═════ Provided records ═════

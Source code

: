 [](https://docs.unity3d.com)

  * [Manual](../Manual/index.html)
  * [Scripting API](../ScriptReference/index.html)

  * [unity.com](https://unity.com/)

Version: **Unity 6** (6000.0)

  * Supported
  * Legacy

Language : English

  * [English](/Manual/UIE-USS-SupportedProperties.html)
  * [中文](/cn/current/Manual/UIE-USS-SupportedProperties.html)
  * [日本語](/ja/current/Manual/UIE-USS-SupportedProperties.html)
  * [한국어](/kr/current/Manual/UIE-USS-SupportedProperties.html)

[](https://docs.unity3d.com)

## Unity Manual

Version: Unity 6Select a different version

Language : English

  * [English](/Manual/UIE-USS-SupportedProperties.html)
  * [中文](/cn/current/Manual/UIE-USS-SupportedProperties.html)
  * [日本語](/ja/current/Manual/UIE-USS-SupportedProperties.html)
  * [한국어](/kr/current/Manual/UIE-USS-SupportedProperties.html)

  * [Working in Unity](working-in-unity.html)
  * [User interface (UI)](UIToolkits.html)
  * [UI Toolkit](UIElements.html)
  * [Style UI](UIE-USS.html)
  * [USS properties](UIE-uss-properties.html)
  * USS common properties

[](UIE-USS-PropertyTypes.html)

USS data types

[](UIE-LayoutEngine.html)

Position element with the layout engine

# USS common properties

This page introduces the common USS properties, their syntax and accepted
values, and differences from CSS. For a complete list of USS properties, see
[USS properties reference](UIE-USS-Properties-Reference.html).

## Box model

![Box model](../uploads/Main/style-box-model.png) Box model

═════

= Task goal =
Send back exactly the lines from the line with "## Unity Manual" through the end of the records.

= Solved exercise =
## Unity Manual

Version: Unity 6Select a different version

Language : English

  * [English](/Manual/UIE-USS-SupportedProperties.html)
  * [中文](/cn/current/Manual/UIE-USS-SupportedProperties.html)
  * [日本語](/ja/current/Manual/UIE-USS-SupportedProperties.html)
  * [한국어](/kr/current/Manual/UIE-USS-SupportedProperties.html)

  * [Working in Unity](working-in-unity.html)
  * [User interface (UI)](UIToolkits.html)
  * [UI Toolkit](UIElements.html)
  * [Style UI](UIE-USS.html)
  * [USS properties](UIE-uss-properties.html)
  * USS common properties

[](UIE-USS-PropertyTypes.html)

USS data types

[](UIE-LayoutEngine.html)

Position element with the layout engine

# USS common properties

This page introduces the common USS properties, their syntax and accepted
values, and differences from CSS. For a complete list of USS properties, see
[USS properties reference](UIE-USS-Properties-Reference.html).

## Box model

![Box model](../uploads/Main/style-box-model.png) Box model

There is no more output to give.